株式会社富山市民プラザ(富山市)

地域

富山市大手町の富山市民プラザは、外国語専門学校、ギャラリー、音楽ホールなどの公的施設や、スポーツクラブ、飲食店などの商業施設などが入る複合施設。その運営会社の第3セクター㈱富山市民プラザは近年、まちの賑わいづくりに力を入れている。

同社は1987年に設立され、89年に市民プラザが完成。施設内のコンサートやイベントなどを企画して、まちなかへの集客を図ってきた。2005年からは総曲輪の再開発で建設された立体駐車場の管理を担い、19年には中心市街地の活性化に取り組んできた㈱まちづくりとやまを吸収合併し、総曲輪通りの全天候型広場「グランドプラザ」や農産物直売所「地場もん屋総本店」などの運営を引き継いだ。

以降、次々と新たな賑わいの創出、地域の活性化の取り組みを進めている。

市内の農産品が集まる地場もん屋総本店

不動産業でまちを元気に

23年、総曲輪から近い荒町に、学生向けシェアハウス「fil(フィル)」がオープンした。5階建ての空きビルを取得して全面改修したもので、32室の居住空間と、1階には地場もん屋総本店の新鮮な食材を使った食堂が入り、隣接地には庭園スペースとコインランドリーを整備して一般にも開放している。

中心市街地から神通川を渡ったところにある富山大学五福キャンパスでは約7千人の学生が学び、その7割が県外出身者。ほとんどが大学周辺のアパートから通い、買い物には車で郊外に出かける学生も多く、「まちなか」を知ることなく卒業していく学生が多いという。この状況を憂えた都市計画が専門の久保田善明富山大教授が、「学生のまちなか居住」を提案したことが発端となり、富山市民プラザが事業化に挑戦した。

入居する学生はアルバイトや祭りなどで地域に馴染んでいるだけでなく、商店街や企業経営者が「若い人の意見を聞きたい」と新たな交流が生まれている。昨年は埼玉県出身の入居者が市内で就職し、市民プラザの京田憲明社長は「学生が富山のまちに関心を持ち、定着するきっかけになれば」と期待を膨らませている。

昨年からは全国的なネットワークに加盟して、空き家管理も始めた。
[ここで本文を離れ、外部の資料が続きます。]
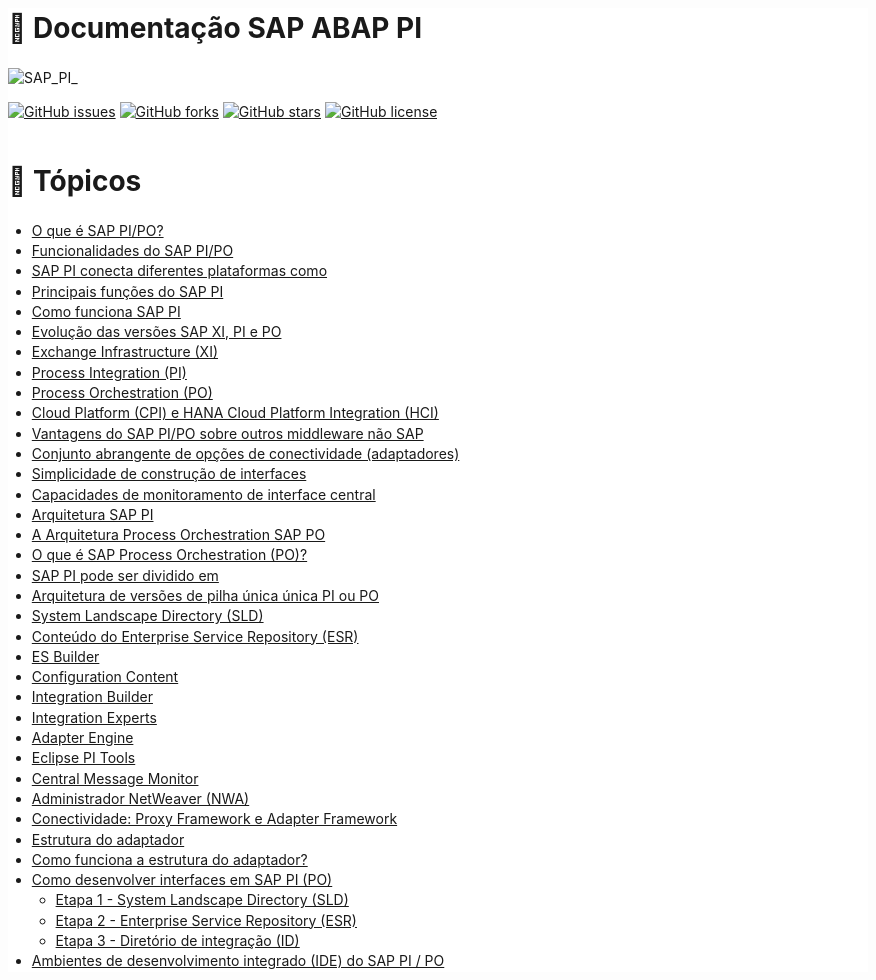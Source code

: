 # 📝 Documentação SAP ABAP PI

![SAP_PI_](https://user-images.githubusercontent.com/39013639/92533870-c4e21600-f209-11ea-9943-aaf625c6c85f.png) 

 
[![GitHub issues](https://img.shields.io/github/issues/VictorXisto/abap-proxy-sap-pi?label=ABAP)](https://github.com/VictorXisto/abap-proxy-sap-pi/issues)
[![GitHub forks](https://img.shields.io/github/forks/VictorXisto/abap-proxy-sap-pi)](https://github.com/VictorXisto/abap-proxy-sap-pi/network)
[![GitHub stars](https://img.shields.io/github/stars/VictorXisto/abap-proxy-sap-pi)](https://github.com/VictorXisto/abap-proxy-sap-pi/stargazers)
[![GitHub license](https://img.shields.io/github/license/VictorXisto/abap-proxy-sap-pi)](https://github.com/VictorXisto/abap-proxy-sap-pi/blob/master/LICENSE)


# 🔎 Tópicos 
	

* [O que é SAP PI/PO?](#o-que-é-sap-pi-/-po-?)
* [Funcionalidades do SAP PI/PO](#funcionalidades-do-sap-pi-/-po)
* [SAP PI conecta diferentes plataformas como](#sap-pi-conecta-diferentes-plataformas-como)
* [Principais funções do SAP PI](#principais-funções-do-sap-pi)
* [Como funciona SAP PI](#como-funciona-sap-pi)
* [Evolução das versões SAP XI, PI e PO](#evolução-das-versões-sap-xi-,-pi-e-po)
* [Exchange Infrastructure (XI)](#exchange-infrastructure-(XI))
* [Process Integration (PI)](#process-integration-(PI))
* [Process Orchestration (PO)](#process-orchestration-(po))
* [Cloud Platform (CPI) e HANA Cloud Platform Integration (HCI)](#cloud-platform-(CPI)-e-hana-cloud-platform-integration-(HCI))
* [Vantagens do SAP PI/PO sobre outros middleware não SAP](#vantagens-do-sap-pi-/-po-sobre-outros-middleware-nao-sap)
* [Conjunto abrangente de opções de conectividade (adaptadores)](#conjunto-abrangente-de-opcoes-de-conectividade-(adaptadores))
* [Simplicidade de construção de interfaces](#simplicidade-de-construção-de-interfaces)
* [Capacidades de monitoramento de interface central](#capacidades-de-monitoramento-de-interface-central)
* [Arquitetura SAP PI](#arquitetura-SAP-PI)
* [A Arquitetura Process Orchestration SAP PO](#a-arquitetura-process-Orchestration-SAP-PO)
* [O que é SAP Process Orchestration (PO)?](#O-que-é-SAP-Process-Orchestration-(PO)?)
* [SAP PI pode ser dividido em](#SAP-PI-pode-ser-dividido-em)
* [Arquitetura de versões de pilha única única PI ou PO](#Arquitetura-de-versões-de-pilha-única-única-PI-ou-PO)
* [System Landscape Directory (SLD)](#System-Landscape-Directory-(SLD))
* [Conteúdo do Enterprise Service Repository (ESR)](#Conteúdo-do-Enterprise-Service-Repository-(ESR))
* [ES Builder](#ES-Builder)
* [Configuration Content](#Configuration-Content)
* [Integration Builder](#Integration-Builder)
* [Integration Experts](#Integration-Experts)
* [Adapter Engine](#Adapter-Engine)
* [Eclipse PI Tools](#Eclipse-PI-Tools)
* [Central Message Monitor](#Central-Message-Monitor)
* [Administrador NetWeaver (NWA)](#Administrador-NetWeaver-(NWA))
* [Conectividade: Proxy Framework e Adapter Framework](#Conectividade:-Proxy-Framework-e-Adapter-Framework)
* [Estrutura do adaptador](#Estrutura-do-adaptador)
* [Como funciona a estrutura do adaptador?](#Como-funciona-a-estrutura-do-adaptador?)
* [Como desenvolver interfaces em SAP PI (PO)](#Como-desenvolver-interfaces-em-SAP-PI-(PO))
	* [Etapa 1 - System Landscape Directory (SLD)](#Etapa-1:-System-Landscape-Directory-(SLD))
	* [Etapa 2 - Enterprise Service Repository (ESR)](#Etapa-2:-Enterprise-Service-Repository-(ESR))
	* [Etapa 3 - Diretório de integração (ID)](#Etapa-3:-Diretório-de-integração-(ID))
* [Ambientes de desenvolvimento integrado (IDE) do SAP PI / PO](#Ambientes-de-desenvolvimento-integrado-(IDE)-do-SAP-PI-/-PO)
遠方に住む人の家を月に一回見回りに行くというもので、まちの診断を担うのが目的。空き家は時間が経つにつれ、所有権が複雑になり、建物の状態も悪くなるため、早いうちから管理を通じて所有者と繋がりを持つことで、空き家の活用がスムーズにいくことを期待している。こうした事業のために、17年に宅建業を開業し、京田社長をはじめ、社員も順次宅建士の免許を取得したという。

企業経営者と交流するシェアハウスの入居学生

まち歩きで富山の魅力発信

さらに22年には旅行業登録をして、まち歩きツアーを始めた。市の中心部は商業施設だけでなく、越中売薬やます寿し、美術館など歴史や文化に触れられる場所も多く、2〜3時間のツアーを開催している。旅行業取扱管理者の資格を取得した中屋州策サブマネージャーは「観光客だけでなく、地元の人にも喜ばれている」と言い、桜の名所で知られる松川の遊覧船に初めて乗ったという富山市民も多い。様々なツアーを企画して、まちなかの魅力を発信していく。

富山市民プラザは「生活価値創造」をコンセプトに掲げている。京田社長は「取り組んでいることは利益面で民間企業がやりたがらず、失敗のリスクから行政ではチャレンジできないようなことだが、大切なのはまちの賑わいに繋がるかどうか。新しい工夫をしながら遊休不動産の活用やまちなかの魅力向上に繋げていきたい」と話す。